▶ _What is required_: Copy out each line containing "This" from the entries below.

───── Task data ─────

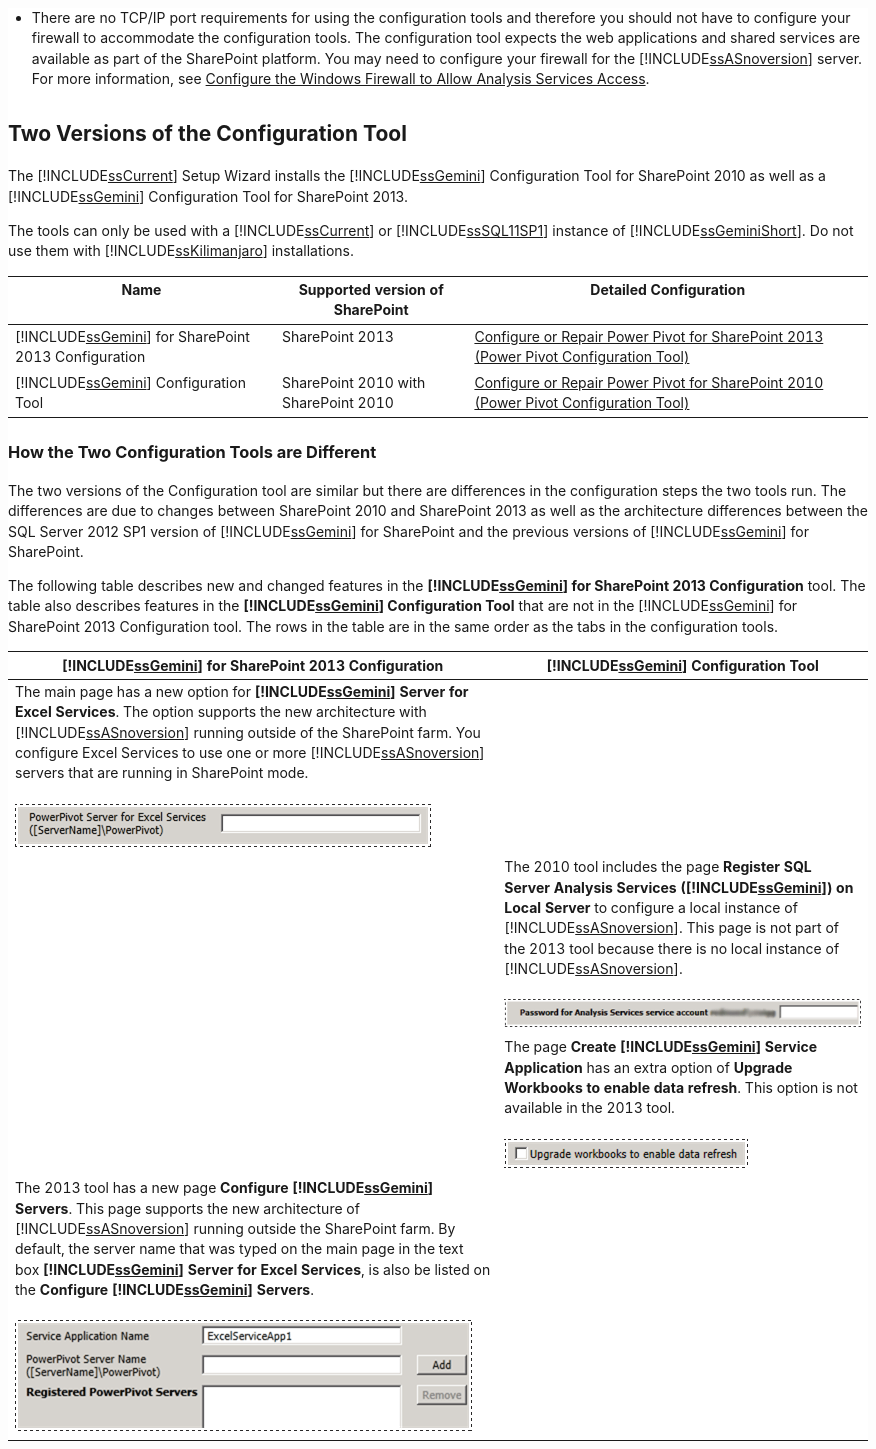 -   There are no TCP/IP port requirements for using the configuration tools and therefore you should not have to configure your firewall to accommodate the configuration tools. The configuration tool expects the web applications and shared services are available as part of the SharePoint platform. You may need to configure your firewall for the [!INCLUDE[ssASnoversion](../../includes/ssasnoversion-md.md)] server. For more information, see [Configure the Windows Firewall to Allow Analysis Services Access](../../analysis-services/instances/configure-the-windows-firewall-to-allow-analysis-services-access.md).  
  
##  <a name="bkmk_twoversions"></a> Two Versions of the Configuration Tool  
 The [!INCLUDE[ssCurrent](../../includes/sscurrent-md.md)] Setup Wizard installs the [!INCLUDE[ssGemini](../../includes/ssgemini-md.md)] Configuration Tool for SharePoint 2010 as well as a [!INCLUDE[ssGemini](../../includes/ssgemini-md.md)] Configuration Tool for SharePoint 2013.  
  
 The tools can only be used with a [!INCLUDE[ssCurrent](../../includes/sscurrent-md.md)] or [!INCLUDE[ssSQL11SP1](../../includes/sssql11sp1-md.md)] instance of [!INCLUDE[ssGeminiShort](../../includes/ssgeminishort-md.md)]. Do not use them with [!INCLUDE[ssKilimanjaro](../../includes/sskilimanjaro-md.md)] installations.  
  
|Name|Supported version of SharePoint|Detailed Configuration|  
|----------|-------------------------------------|----------------------------|  
|[!INCLUDE[ssGemini](../../includes/ssgemini-md.md)] for SharePoint 2013 Configuration|SharePoint 2013|[Configure or Repair Power Pivot for SharePoint 2013 &#40;Power Pivot Configuration Tool&#41;](../../analysis-services/power-pivot-sharepoint/configure-or-repair-power-pivot-for-sharepoint-2013.md)|  
|[!INCLUDE[ssGemini](../../includes/ssgemini-md.md)] Configuration Tool|SharePoint 2010 with SharePoint 2010|[Configure or Repair Power Pivot for SharePoint 2010 (Power Pivot Configuration Tool)](http://msdn.microsoft.com/en-us/d61f49c5-efaa-4455-98f2-8c293fa50046)|  
  
###  <a name="bkmk_sum_differences_betweentools"></a> How the Two Configuration Tools are Different  
 The two versions of the Configuration tool are similar but there are differences in the configuration steps the two tools run. The differences are due to changes between SharePoint 2010 and SharePoint 2013 as well as the architecture differences between the SQL Server 2012 SP1 version of [!INCLUDE[ssGemini](../../includes/ssgemini-md.md)] for SharePoint and the previous versions of [!INCLUDE[ssGemini](../../includes/ssgemini-md.md)] for SharePoint.  
  
 The following table describes new and changed features in the **[!INCLUDE[ssGemini](../../includes/ssgemini-md.md)] for SharePoint 2013 Configuration** tool. The table also describes features in the **[!INCLUDE[ssGemini](../../includes/ssgemini-md.md)] Configuration Tool** that are not in the [!INCLUDE[ssGemini](../../includes/ssgemini-md.md)] for SharePoint 2013 Configuration tool. The rows in the table are in the same order as the tabs in the configuration tools.  
  
|[!INCLUDE[ssGemini](../../includes/ssgemini-md.md)] for SharePoint 2013 Configuration|[!INCLUDE[ssGemini](../../includes/ssgemini-md.md)] Configuration Tool|  
|--------------------------------------------------------------|-----------------------------------------------|  
|The main page has a new option for **[!INCLUDE[ssGemini](../../includes/ssgemini-md.md)] Server for Excel Services**. The option supports the new architecture with [!INCLUDE[ssASnoversion](../../includes/ssasnoversion-md.md)] running outside of the SharePoint farm. You configure Excel Services to use one or more [!INCLUDE[ssASnoversion](../../includes/ssasnoversion-md.md)] servers that are running in SharePoint mode.<br /><br /> ![PowerPivot Server in the new configuration tool](../../analysis-services/power-pivot-sharepoint/media/as-powerpivot-configtool-differences-new-mainpage.gif "PowerPivot Server in the new configuration tool")||  
||The 2010 tool includes the page **Register SQL Server Analysis Services ([!INCLUDE[ssGemini](../../includes/ssgemini-md.md)]) on Local Server** to configure a local instance of [!INCLUDE[ssASnoversion](../../includes/ssasnoversion-md.md)]. This page is not part of the 2013 tool because there is no local instance of [!INCLUDE[ssASnoversion](../../includes/ssasnoversion-md.md)].<br /><br /> ![AS service account in the old configuration tool](../../analysis-services/power-pivot-sharepoint/media/as-powerpivot-configtool-differences-old-register-as-localserver.gif "AS service account in the old configuration tool")|  
||The page **Create [!INCLUDE[ssGemini](../../includes/ssgemini-md.md)] Service Application** has an extra option of **Upgrade Workbooks to enable data refresh**. This option is not available in the 2013 tool.<br /><br /> ![upgrade workbooks in old configuration tool](../../analysis-services/power-pivot-sharepoint/media/as-powerpivot-configtool-differences-old-uprgadeworkbooks.gif "upgrade workbooks in old configuration tool")|  
|The 2013 tool has a new page **Configure [!INCLUDE[ssGemini](../../includes/ssgemini-md.md)] Servers**. This page supports the new architecture of [!INCLUDE[ssASnoversion](../../includes/ssasnoversion-md.md)] running outside the SharePoint farm. By default, the server name that was typed on the main page in the text box **[!INCLUDE[ssGemini](../../includes/ssgemini-md.md)] Server for Excel Services**, is also be listed on the **Configure [!INCLUDE[ssGemini](../../includes/ssgemini-md.md)] Servers**.<br /><br /> ![Register PowerPivot servers new configuration tool](../../analysis-services/power-pivot-sharepoint/media/as-powerpivot-configtool-differences-new-powerpivot-servers.gif "Register PowerPivot servers new configuration tool")||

─────

▶ _Task answer_:
||The 2010 tool includes the page **Register SQL Server Analysis Services ([!INCLUDE[ssGemini](../../includes/ssgemini-md.md)]) on Local Server** to configure a local instance of [!INCLUDE[ssASnoversion](../../includes/ssasnoversion-md.md)]. This page is not part of the 2013 tool because there is no local instance of [!INCLUDE[ssASnoversion](../../includes/ssasnoversion-md.md)].<br /><br /> ![AS service account in the old configuration tool](../../analysis-services/power-pivot-sharepoint/media/as-powerpivot-configtool-differences-old-register-as-localserver.gif "AS service account in the old configuration tool")|  
||The page **Create [!INCLUDE[ssGemini](../../includes/ssgemini-md.md)] Service Application** has an extra option of **Upgrade Workbooks to enable data refresh**. This option is not available in the 2013 tool.<br /><br /> ![upgrade workbooks in old configuration tool](../../analysis-services/power-pivot-sharepoint/media/as-powerpivot-configtool-differences-old-uprgadeworkbooks.gif "upgrade workbooks in old configuration tool")|  
|The 2013 tool has a new page **Configure [!INCLUDE[ssGemini](../../includes/ssgemini-md.md)] Servers**. This page supports the new architecture of [!INCLUDE[ssASnoversion](../../includes/ssasnoversion-md.md)] running outside the SharePoint farm. By default, the server name that was typed on the main page in the text box **[!INCLUDE[ssGemini](../../includes/ssgemini-md.md)] Server for Excel Services**, is also be listed on the **Configure [!INCLUDE[ssGemini](../../includes/ssgemini-md.md)] Servers**.<br /><br /> ![Register PowerPivot servers new configuration tool](../../analysis-services/power-pivot-sharepoint/media/as-powerpivot-configtool-differences-new-powerpivot-servers.gif "Register PowerPivot servers new configuration tool")||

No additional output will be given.